YOUR ASSIGNMENT:
Write out, word for word, every line in the data below from the one containing "- Configure IPFS" to the one containing "- Create pull_request_template.md", both of them included.

EXTRACTED ENTRIES section start

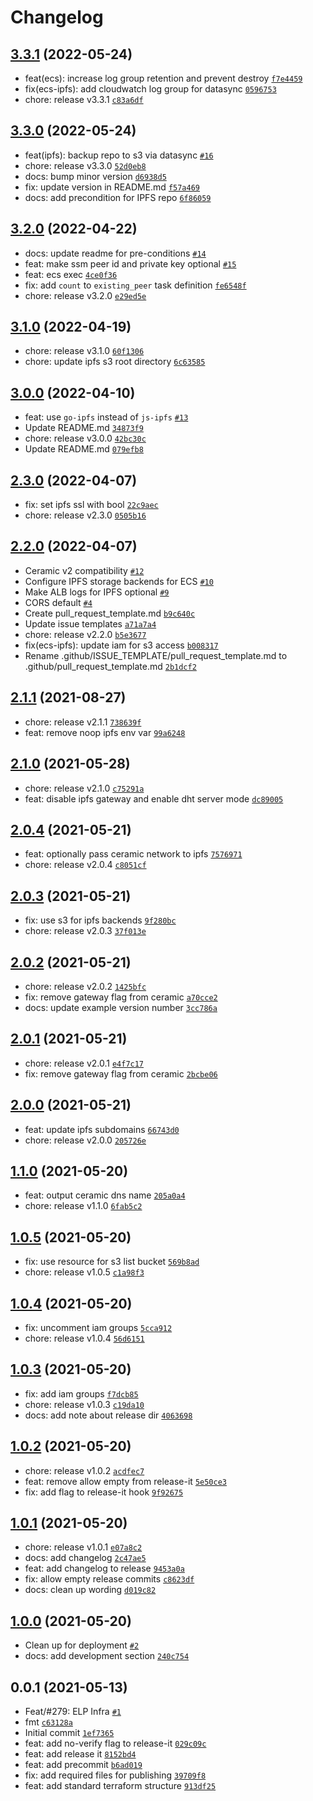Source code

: # Changelog

## [3.3.1](https://github.com/ceramicnetwork/terraform-aws-ceramic/compare/3.3.0...3.3.1) (2022-05-24)

- feat(ecs): increase log group retention and prevent destroy [`f7e4459`](https://github.com/ceramicnetwork/terraform-aws-ceramic/commit/f7e4459a789c7ebc76bb82722d1398a9e4d45140)
- fix(ecs-ipfs): add cloudwatch log group for datasync [`0596753`](https://github.com/ceramicnetwork/terraform-aws-ceramic/commit/05967537aaa037bded5efb9d42480b54367f8d8b)
- chore: release v3.3.1 [`c83a6df`](https://github.com/ceramicnetwork/terraform-aws-ceramic/commit/c83a6df9d93d559ba59716192846049c16501cdf)

## [3.3.0](https://github.com/ceramicnetwork/terraform-aws-ceramic/compare/3.2.0...3.3.0) (2022-05-24)

- feat(ipfs): backup repo to s3 via datasync [`#16`](https://github.com/ceramicnetwork/terraform-aws-ceramic/pull/16)
- chore: release v3.3.0 [`52d0eb8`](https://github.com/ceramicnetwork/terraform-aws-ceramic/commit/52d0eb81bc3c89183acf04c29a5e07d63c379ce3)
- docs: bump minor version [`d6938d5`](https://github.com/ceramicnetwork/terraform-aws-ceramic/commit/d6938d5c70c516edbfad734b9bcc8aa651bd137e)
- fix: update version in README.md [`f57a469`](https://github.com/ceramicnetwork/terraform-aws-ceramic/commit/f57a469fe49e183484e7fc6d3c0f227decfad996)
- docs: add precondition for IPFS repo [`6f86059`](https://github.com/ceramicnetwork/terraform-aws-ceramic/commit/6f86059a9ca2dde56bb987380604b6e70ad02fbf)

## [3.2.0](https://github.com/ceramicnetwork/terraform-aws-ceramic/compare/3.1.0...3.2.0) (2022-04-22)

- docs: update readme for pre-conditions [`#14`](https://github.com/ceramicnetwork/terraform-aws-ceramic/pull/14)
- feat: make ssm peer id and private key optional [`#15`](https://github.com/ceramicnetwork/terraform-aws-ceramic/pull/15)
- feat: ecs exec [`4ce0f36`](https://github.com/ceramicnetwork/terraform-aws-ceramic/commit/4ce0f36fc9ac369e8d472c774bf9f56ab61ab5b4)
- fix: add `count` to `existing_peer` task definition [`fe6548f`](https://github.com/ceramicnetwork/terraform-aws-ceramic/commit/fe6548ffcbca6df98603781bf5aa3d1d9cfd58c6)
- chore: release v3.2.0 [`e29ed5e`](https://github.com/ceramicnetwork/terraform-aws-ceramic/commit/e29ed5e4b29a07ae42e638e26b3dc1312ecb3d88)

## [3.1.0](https://github.com/ceramicnetwork/terraform-aws-ceramic/compare/3.0.0...3.1.0) (2022-04-19)

- chore: release v3.1.0 [`60f1306`](https://github.com/ceramicnetwork/terraform-aws-ceramic/commit/60f13061f827b9291edb439276ff9efe1cfd99e9)
- chore: update ipfs s3 root directory [`6c63585`](https://github.com/ceramicnetwork/terraform-aws-ceramic/commit/6c6358534547bd00bb63927d78c15d1510d4327b)

## [3.0.0](https://github.com/ceramicnetwork/terraform-aws-ceramic/compare/2.3.0...3.0.0) (2022-04-10)

- feat: use `go-ipfs` instead of `js-ipfs` [`#13`](https://github.com/ceramicnetwork/terraform-aws-ceramic/pull/13)
- Update README.md [`34873f9`](https://github.com/ceramicnetwork/terraform-aws-ceramic/commit/34873f9294128b53c4f8558e226e46e139e7f22d)
- chore: release v3.0.0 [`42bc30c`](https://github.com/ceramicnetwork/terraform-aws-ceramic/commit/42bc30c60c0ef113f6a45218b44e6136fa603b06)
- Update README.md [`079efb8`](https://github.com/ceramicnetwork/terraform-aws-ceramic/commit/079efb8126a0b51ef35e3c1543c612cfca57ebbc)

## [2.3.0](https://github.com/ceramicnetwork/terraform-aws-ceramic/compare/2.2.0...2.3.0) (2022-04-07)

- fix: set ipfs ssl with bool [`22c9aec`](https://github.com/ceramicnetwork/terraform-aws-ceramic/commit/22c9aec0cd9775cb35b52556f3ed09c42c6e81cd)
- chore: release v2.3.0 [`0505b16`](https://github.com/ceramicnetwork/terraform-aws-ceramic/commit/0505b16469d4ab9f6edff5b03556a8a15b605012)

## [2.2.0](https://github.com/ceramicnetwork/terraform-aws-ceramic/compare/2.1.1...2.2.0) (2022-04-07)

- Ceramic v2 compatibility [`#12`](https://github.com/ceramicnetwork/terraform-aws-ceramic/pull/12)
- Configure IPFS storage backends for ECS [`#10`](https://github.com/ceramicnetwork/terraform-aws-ceramic/pull/10)
- Make ALB logs for IPFS optional [`#9`](https://github.com/ceramicnetwork/terraform-aws-ceramic/pull/9)
- CORS default [`#4`](https://github.com/ceramicnetwork/terraform-aws-ceramic/pull/4)
- Create pull_request_template.md [`b9c640c`](https://github.com/ceramicnetwork/terraform-aws-ceramic/commit/b9c640c458c2d6eb7584b723e7b1470cce726c6d)
- Update issue templates [`a71a7a4`](https://github.com/ceramicnetwork/terraform-aws-ceramic/commit/a71a7a45a46e31485d737418d9c41939c8af0321)
- chore: release v2.2.0 [`b5e3677`](https://github.com/ceramicnetwork/terraform-aws-ceramic/commit/b5e3677acf3d8190878a11b6d0115df013933db4)
- fix(ecs-ipfs): update iam for s3 access [`b008317`](https://github.com/ceramicnetwork/terraform-aws-ceramic/commit/b008317b2d2da2d1e32a1c6dd7034ed8443934e9)
- Rename .github/ISSUE_TEMPLATE/pull_request_template.md to .github/pull_request_template.md [`2b1dcf2`](https://github.com/ceramicnetwork/terraform-aws-ceramic/commit/2b1dcf2ca8399e80a9cd5b06090495cd4e65b7b5)

## [2.1.1](https://github.com/ceramicnetwork/terraform-aws-ceramic/compare/2.1.0...2.1.1) (2021-08-27)

- chore: release v2.1.1 [`738639f`](https://github.com/ceramicnetwork/terraform-aws-ceramic/commit/738639f8020b8d80def0d0e19f30d8e21d46ca95)
- feat: remove noop ipfs env var [`99a6248`](https://github.com/ceramicnetwork/terraform-aws-ceramic/commit/99a6248efeb629642a20fcddb3acf31b204f3332)

## [2.1.0](https://github.com/ceramicnetwork/terraform-aws-ceramic/compare/2.0.4...2.1.0) (2021-05-28)

- chore: release v2.1.0 [`c75291a`](https://github.com/ceramicnetwork/terraform-aws-ceramic/commit/c75291a8aef8253440a3724a2d86d7c56278bdf4)
- feat: disable ipfs gateway and enable dht server mode [`dc89005`](https://github.com/ceramicnetwork/terraform-aws-ceramic/commit/dc89005baa45d15beb68b0297f7301466df376d4)

## [2.0.4](https://github.com/ceramicnetwork/terraform-aws-ceramic/compare/2.0.3...2.0.4) (2021-05-21)

- feat: optionally pass ceramic network to ipfs [`7576971`](https://github.com/ceramicnetwork/terraform-aws-ceramic/commit/7576971933c1dfb987542112c12a31e7436a86ac)
- chore: release v2.0.4 [`c8051cf`](https://github.com/ceramicnetwork/terraform-aws-ceramic/commit/c8051cf81e0c24d40688ff69dce3f4ede3b7bb6b)

## [2.0.3](https://github.com/ceramicnetwork/terraform-aws-ceramic/compare/2.0.2...2.0.3) (2021-05-21)

- fix: use s3 for ipfs backends [`9f280bc`](https://github.com/ceramicnetwork/terraform-aws-ceramic/commit/9f280bc748d4d89e758dc5ad16e9cc8a5d1e6b41)
- chore: release v2.0.3 [`37f013e`](https://github.com/ceramicnetwork/terraform-aws-ceramic/commit/37f013e47a460e23cdca2c058af5a51516decd7e)

## [2.0.2](https://github.com/ceramicnetwork/terraform-aws-ceramic/compare/2.0.1...2.0.2) (2021-05-21)

- chore: release v2.0.2 [`1425bfc`](https://github.com/ceramicnetwork/terraform-aws-ceramic/commit/1425bfcb30aee8e26029ab2952492c256c37168a)
- fix: remove gateway flag from ceramic [`a70cce2`](https://github.com/ceramicnetwork/terraform-aws-ceramic/commit/a70cce23e72a8564631c2a58538c48c17bbb0514)
- docs: update example version number [`3cc786a`](https://github.com/ceramicnetwork/terraform-aws-ceramic/commit/3cc786a553fc5bc51d27f0c0e924d541ac6c664a)

## [2.0.1](https://github.com/ceramicnetwork/terraform-aws-ceramic/compare/2.0.0...2.0.1) (2021-05-21)

- chore: release v2.0.1 [`e4f7c17`](https://github.com/ceramicnetwork/terraform-aws-ceramic/commit/e4f7c170991606a6773172a5dc2fc99c5727d50f)
- fix: remove gateway flag from ceramic [`2bcbe06`](https://github.com/ceramicnetwork/terraform-aws-ceramic/commit/2bcbe061278ab05761681b2155f7507fcc6175c9)

## [2.0.0](https://github.com/ceramicnetwork/terraform-aws-ceramic/compare/1.1.0...2.0.0) (2021-05-21)

- feat: update ipfs subdomains [`66743d0`](https://github.com/ceramicnetwork/terraform-aws-ceramic/commit/66743d052bcd8f0b0c171aeaed48c72923ebf7a9)
- chore: release v2.0.0 [`205726e`](https://github.com/ceramicnetwork/terraform-aws-ceramic/commit/205726efe3c415832c8bffc15d4dd65887badbc9)

## [1.1.0](https://github.com/ceramicnetwork/terraform-aws-ceramic/compare/1.0.5...1.1.0) (2021-05-20)

- feat: output ceramic dns name [`205a0a4`](https://github.com/ceramicnetwork/terraform-aws-ceramic/commit/205a0a4aad41df21264cc048e456e597bcc71be0)
- chore: release v1.1.0 [`6fab5c2`](https://github.com/ceramicnetwork/terraform-aws-ceramic/commit/6fab5c219e0c249ab88ee07e0c40348709218d2c)

## [1.0.5](https://github.com/ceramicnetwork/terraform-aws-ceramic/compare/1.0.4...1.0.5) (2021-05-20)

- fix: use resource for s3 list bucket [`569b8ad`](https://github.com/ceramicnetwork/terraform-aws-ceramic/commit/569b8ad97660fe85ec554719ac8acd39f0873dec)
- chore: release v1.0.5 [`c1a98f3`](https://github.com/ceramicnetwork/terraform-aws-ceramic/commit/c1a98f39137448c610315cf22c1f0bacfeaaea4c)

## [1.0.4](https://github.com/ceramicnetwork/terraform-aws-ceramic/compare/1.0.3...1.0.4) (2021-05-20)

- fix: uncomment iam groups [`5cca912`](https://github.com/ceramicnetwork/terraform-aws-ceramic/commit/5cca9126d139c517d3129971fd7f9c12783152e1)
- chore: release v1.0.4 [`56d6151`](https://github.com/ceramicnetwork/terraform-aws-ceramic/commit/56d61516c37503e67d9ce760c5b080e7793b6400)

## [1.0.3](https://github.com/ceramicnetwork/terraform-aws-ceramic/compare/1.0.2...1.0.3) (2021-05-20)

- fix: add iam groups [`f7dcb85`](https://github.com/ceramicnetwork/terraform-aws-ceramic/commit/f7dcb85ee6964d664eacc39188ca6aedfe07a10b)
- chore: release v1.0.3 [`c19da10`](https://github.com/ceramicnetwork/terraform-aws-ceramic/commit/c19da10beac7a665863bfa4d3dfc2de7f92fc99e)
- docs: add note about release dir [`4063698`](https://github.com/ceramicnetwork/terraform-aws-ceramic/commit/4063698cd790d1cc6230c39e0f2e4075313de037)

## [1.0.2](https://github.com/ceramicnetwork/terraform-aws-ceramic/compare/1.0.1...1.0.2) (2021-05-20)

- chore: release v1.0.2 [`acdfec7`](https://github.com/ceramicnetwork/terraform-aws-ceramic/commit/acdfec7dc57ef08ba3d5a46d225679dcdc90f51d)
- feat: remove allow empty from release-it [`5e50ce3`](https://github.com/ceramicnetwork/terraform-aws-ceramic/commit/5e50ce368207100ff3a6444d2c7974287ac5d5dc)
- fix: add flag to release-it hook [`9f92675`](https://github.com/ceramicnetwork/terraform-aws-ceramic/commit/9f926754240f6d8f3c3f83c31b1a7b2a77d38394)

## [1.0.1](https://github.com/ceramicnetwork/terraform-aws-ceramic/compare/1.0.0...1.0.1) (2021-05-20)

- chore: release v1.0.1 [`e07a8c2`](https://github.com/ceramicnetwork/terraform-aws-ceramic/commit/e07a8c201a354c20ee984b5807767ecf30a63a28)
- docs: add changelog [`2c47ae5`](https://github.com/ceramicnetwork/terraform-aws-ceramic/commit/2c47ae5acc6d26077a23f59f664084dcb6adeb8e)
- feat: add changelog to release [`9453a0a`](https://github.com/ceramicnetwork/terraform-aws-ceramic/commit/9453a0a23b1e211a5bbc7f3f83abce4bfcd3c4c1)
- fix: allow empty release commits [`c8623df`](https://github.com/ceramicnetwork/terraform-aws-ceramic/commit/c8623dfb2ea31703ab82bdbb52db74e3bdc07242)
- docs: clean up wording [`d019c82`](https://github.com/ceramicnetwork/terraform-aws-ceramic/commit/d019c8209d0a00d6a2fdca119b75805b29244adb)

## [1.0.0](https://github.com/ceramicnetwork/terraform-aws-ceramic/compare/0.0.1...1.0.0) (2021-05-20)

- Clean up for deployment [`#2`](https://github.com/ceramicnetwork/terraform-aws-ceramic/pull/2)
- docs: add development section [`240c754`](https://github.com/ceramicnetwork/terraform-aws-ceramic/commit/240c7544a96137b622c7d9d0f8d37e5e19513a81)

## 0.0.1 (2021-05-13)

- Feat/#279: ELP Infra [`#1`](https://github.com/ceramicnetwork/terraform-aws-ceramic/pull/1)
- fmt [`c63128a`](https://github.com/ceramicnetwork/terraform-aws-ceramic/commit/c63128aa810dd051ef348523e3bdb79364fbfb8a)
- Initial commit [`1ef7365`](https://github.com/ceramicnetwork/terraform-aws-ceramic/commit/1ef7365ed101ba589ba124e26493db22c182298d)
- feat: add no-verify flag to release-it [`029c09c`](https://github.com/ceramicnetwork/terraform-aws-ceramic/commit/029c09c21a5b43ba16ec55dbe7f30356c0a3435e)
- feat: add release it [`8152bd4`](https://github.com/ceramicnetwork/terraform-aws-ceramic/commit/8152bd44f7f2e8fb09f1590ebf51d33124d5daba)
- feat: add precommit [`b6ad019`](https://github.com/ceramicnetwork/terraform-aws-ceramic/commit/b6ad0193b45546abf353992f478cae83fac96cce)
- fix: add required files for publishing [`39709f8`](https://github.com/ceramicnetwork/terraform-aws-ceramic/commit/39709f86167f96c972616ba265bc3c605ca53f8a)
- feat: add standard terraform structure [`913df25`](https://github.com/ceramicnetwork/terraform-aws-ceramic/commit/913df25dfbed6514fb256be416f95163f42c15e0)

EXTRACTED ENTRIES section end

WRITTEN ANSWER:
- Configure IPFS storage backends for ECS [`#10`](https://github.com/ceramicnetwork/terraform-aws-ceramic/pull/10)
- Make ALB logs for IPFS optional [`#9`](https://github.com/ceramicnetwork/terraform-aws-ceramic/pull/9)
- CORS default [`#4`](https://github.com/ceramicnetwork/terraform-aws-ceramic/pull/4)
- Create pull_request_template.md [`b9c640c`](https://github.com/ceramicnetwork/terraform-aws-ceramic/commit/b9c640c458c2d6eb7584b723e7b1470cce726c6d)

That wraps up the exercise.